**** INFORMATION
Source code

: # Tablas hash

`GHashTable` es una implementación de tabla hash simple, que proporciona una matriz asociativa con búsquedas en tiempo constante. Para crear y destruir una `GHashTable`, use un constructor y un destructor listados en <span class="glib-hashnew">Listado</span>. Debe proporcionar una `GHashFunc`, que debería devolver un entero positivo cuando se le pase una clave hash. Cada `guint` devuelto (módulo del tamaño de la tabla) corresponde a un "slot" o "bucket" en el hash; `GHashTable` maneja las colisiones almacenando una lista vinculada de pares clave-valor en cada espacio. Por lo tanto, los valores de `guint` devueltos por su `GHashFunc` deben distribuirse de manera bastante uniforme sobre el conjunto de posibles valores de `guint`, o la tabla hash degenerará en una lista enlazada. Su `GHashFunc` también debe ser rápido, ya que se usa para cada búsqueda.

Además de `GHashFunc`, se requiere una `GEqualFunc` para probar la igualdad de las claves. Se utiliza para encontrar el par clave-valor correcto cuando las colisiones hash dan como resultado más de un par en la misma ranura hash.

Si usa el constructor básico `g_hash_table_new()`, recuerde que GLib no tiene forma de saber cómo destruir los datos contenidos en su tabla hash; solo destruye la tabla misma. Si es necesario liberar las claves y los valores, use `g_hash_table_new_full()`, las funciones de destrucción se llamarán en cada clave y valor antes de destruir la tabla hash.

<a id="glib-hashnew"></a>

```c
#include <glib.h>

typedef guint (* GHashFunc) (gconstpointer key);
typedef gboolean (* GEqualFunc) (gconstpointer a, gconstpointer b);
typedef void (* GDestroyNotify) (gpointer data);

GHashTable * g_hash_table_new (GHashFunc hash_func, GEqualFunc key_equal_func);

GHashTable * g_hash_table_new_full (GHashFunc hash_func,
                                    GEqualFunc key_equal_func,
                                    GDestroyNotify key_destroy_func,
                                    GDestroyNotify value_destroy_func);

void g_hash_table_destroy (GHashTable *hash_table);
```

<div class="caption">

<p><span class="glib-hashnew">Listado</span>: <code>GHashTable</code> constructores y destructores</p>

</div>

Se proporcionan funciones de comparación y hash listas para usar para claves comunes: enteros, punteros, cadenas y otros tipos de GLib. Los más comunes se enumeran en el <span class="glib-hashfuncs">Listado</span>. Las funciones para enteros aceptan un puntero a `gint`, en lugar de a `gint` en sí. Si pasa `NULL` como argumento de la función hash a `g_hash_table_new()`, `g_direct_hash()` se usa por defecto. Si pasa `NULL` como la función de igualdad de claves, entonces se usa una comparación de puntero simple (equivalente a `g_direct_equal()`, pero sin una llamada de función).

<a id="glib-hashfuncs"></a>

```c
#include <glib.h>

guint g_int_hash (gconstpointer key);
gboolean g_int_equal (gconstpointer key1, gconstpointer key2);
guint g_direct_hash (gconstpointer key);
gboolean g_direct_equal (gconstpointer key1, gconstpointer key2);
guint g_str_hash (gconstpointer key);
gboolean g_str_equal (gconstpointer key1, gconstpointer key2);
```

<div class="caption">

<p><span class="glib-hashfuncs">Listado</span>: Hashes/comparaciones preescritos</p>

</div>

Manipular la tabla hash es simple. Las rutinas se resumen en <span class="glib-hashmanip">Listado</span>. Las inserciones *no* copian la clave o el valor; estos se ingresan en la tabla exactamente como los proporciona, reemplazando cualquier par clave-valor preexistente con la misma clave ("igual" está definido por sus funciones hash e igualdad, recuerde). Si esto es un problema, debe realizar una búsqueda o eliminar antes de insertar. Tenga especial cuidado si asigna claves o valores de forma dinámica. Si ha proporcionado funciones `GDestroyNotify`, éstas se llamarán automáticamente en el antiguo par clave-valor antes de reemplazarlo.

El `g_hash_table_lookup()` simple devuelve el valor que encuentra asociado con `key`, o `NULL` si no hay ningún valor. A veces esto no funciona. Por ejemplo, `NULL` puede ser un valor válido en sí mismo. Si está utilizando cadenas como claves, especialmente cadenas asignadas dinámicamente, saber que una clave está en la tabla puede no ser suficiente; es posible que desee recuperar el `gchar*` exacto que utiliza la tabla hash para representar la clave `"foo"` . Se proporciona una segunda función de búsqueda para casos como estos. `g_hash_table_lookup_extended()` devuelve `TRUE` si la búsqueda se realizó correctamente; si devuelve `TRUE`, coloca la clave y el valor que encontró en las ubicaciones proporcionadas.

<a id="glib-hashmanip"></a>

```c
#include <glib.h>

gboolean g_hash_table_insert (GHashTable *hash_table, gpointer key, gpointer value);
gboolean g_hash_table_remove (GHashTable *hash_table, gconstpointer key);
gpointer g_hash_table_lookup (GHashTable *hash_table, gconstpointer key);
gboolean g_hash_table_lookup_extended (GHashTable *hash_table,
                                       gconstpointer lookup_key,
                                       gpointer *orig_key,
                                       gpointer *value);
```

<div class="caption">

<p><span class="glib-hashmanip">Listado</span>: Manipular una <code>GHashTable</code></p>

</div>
********
- **AIM OF THE EXERCISE**: Reproduce the data above in full, with no line missing.

- **FINAL ANSWER**:
Source code

: # Tablas hash

`GHashTable` es una implementación de tabla hash simple, que proporciona una matriz asociativa con búsquedas en tiempo constante. Para crear y destruir una `GHashTable`, use un constructor y un destructor listados en <span class="glib-hashnew">Listado</span>. Debe proporcionar una `GHashFunc`, que debería devolver un entero positivo cuando se le pase una clave hash. Cada `guint` devuelto (módulo del tamaño de la tabla) corresponde a un "slot" o "bucket" en el hash; `GHashTable` maneja las colisiones almacenando una lista vinculada de pares clave-valor en cada espacio. Por lo tanto, los valores de `guint` devueltos por su `GHashFunc` deben distribuirse de manera bastante uniforme sobre el conjunto de posibles valores de `guint`, o la tabla hash degenerará en una lista enlazada. Su `GHashFunc` también debe ser rápido, ya que se usa para cada búsqueda.

Además de `GHashFunc`, se requiere una `GEqualFunc` para probar la igualdad de las claves. Se utiliza para encontrar el par clave-valor correcto cuando las colisiones hash dan como resultado más de un par en la misma ranura hash.

Si usa el constructor básico `g_hash_table_new()`, recuerde que GLib no tiene forma de saber cómo destruir los datos contenidos en su tabla hash; solo destruye la tabla misma. Si es necesario liberar las claves y los valores, use `g_hash_table_new_full()`, las funciones de destrucción se llamarán en cada clave y valor antes de destruir la tabla hash.

<a id="glib-hashnew"></a>

```c
#include <glib.h>

typedef guint (* GHashFunc) (gconstpointer key);
typedef gboolean (* GEqualFunc) (gconstpointer a, gconstpointer b);
typedef void (* GDestroyNotify) (gpointer data);

GHashTable * g_hash_table_new (GHashFunc hash_func, GEqualFunc key_equal_func);

GHashTable * g_hash_table_new_full (GHashFunc hash_func,
                                    GEqualFunc key_equal_func,
                                    GDestroyNotify key_destroy_func,
                                    GDestroyNotify value_destroy_func);

void g_hash_table_destroy (GHashTable *hash_table);
```

<div class="caption">

<p><span class="glib-hashnew">Listado</span>: <code>GHashTable</code> constructores y destructores</p>

</div>

Se proporcionan funciones de comparación y hash listas para usar para claves comunes: enteros, punteros, cadenas y otros tipos de GLib. Los más comunes se enumeran en el <span class="glib-hashfuncs">Listado</span>. Las funciones para enteros aceptan un puntero a `gint`, en lugar de a `gint` en sí. Si pasa `NULL` como argumento de la función hash a `g_hash_table_new()`, `g_direct_hash()` se usa por defecto. Si pasa `NULL` como la función de igualdad de claves, entonces se usa una comparación de puntero simple (equivalente a `g_direct_equal()`, pero sin una llamada de función).

<a id="glib-hashfuncs"></a>

```c
#include <glib.h>

guint g_int_hash (gconstpointer key);
gboolean g_int_equal (gconstpointer key1, gconstpointer key2);
guint g_direct_hash (gconstpointer key);
gboolean g_direct_equal (gconstpointer key1, gconstpointer key2);
guint g_str_hash (gconstpointer key);
gboolean g_str_equal (gconstpointer key1, gconstpointer key2);
```

<div class="caption">

<p><span class="glib-hashfuncs">Listado</span>: Hashes/comparaciones preescritos</p>

</div>

Manipular la tabla hash es simple. Las rutinas se resumen en <span class="glib-hashmanip">Listado</span>. Las inserciones *no* copian la clave o el valor; estos se ingresan en la tabla exactamente como los proporciona, reemplazando cualquier par clave-valor preexistente con la misma clave ("igual" está definido por sus funciones hash e igualdad, recuerde). Si esto es un problema, debe realizar una búsqueda o eliminar antes de insertar. Tenga especial cuidado si asigna claves o valores de forma dinámica. Si ha proporcionado funciones `GDestroyNotify`, éstas se llamarán automáticamente en el antiguo par clave-valor antes de reemplazarlo.

El `g_hash_table_lookup()` simple devuelve el valor que encuentra asociado con `key`, o `NULL` si no hay ningún valor. A veces esto no funciona. Por ejemplo, `NULL` puede ser un valor válido en sí mismo. Si está utilizando cadenas como claves, especialmente cadenas asignadas dinámicamente, saber que una clave está en la tabla puede no ser suficiente; es posible que desee recuperar el `gchar*` exacto que utiliza la tabla hash para representar la clave `"foo"` . Se proporciona una segunda función de búsqueda para casos como estos. `g_hash_table_lookup_extended()` devuelve `TRUE` si la búsqueda se realizó correctamente; si devuelve `TRUE`, coloca la clave y el valor que encontró en las ubicaciones proporcionadas.

<a id="glib-hashmanip"></a>

```c
#include <glib.h>

gboolean g_hash_table_insert (GHashTable *hash_table, gpointer key, gpointer value);
gboolean g_hash_table_remove (GHashTable *hash_table, gconstpointer key);
gpointer g_hash_table_lookup (GHashTable *hash_table, gconstpointer key);
gboolean g_hash_table_lookup_extended (GHashTable *hash_table,
                                       gconstpointer lookup_key,
                                       gpointer *orig_key,
                                       gpointer *value);
```

<div class="caption">

<p><span class="glib-hashmanip">Listado</span>: Manipular una <code>GHashTable</code></p>

</div>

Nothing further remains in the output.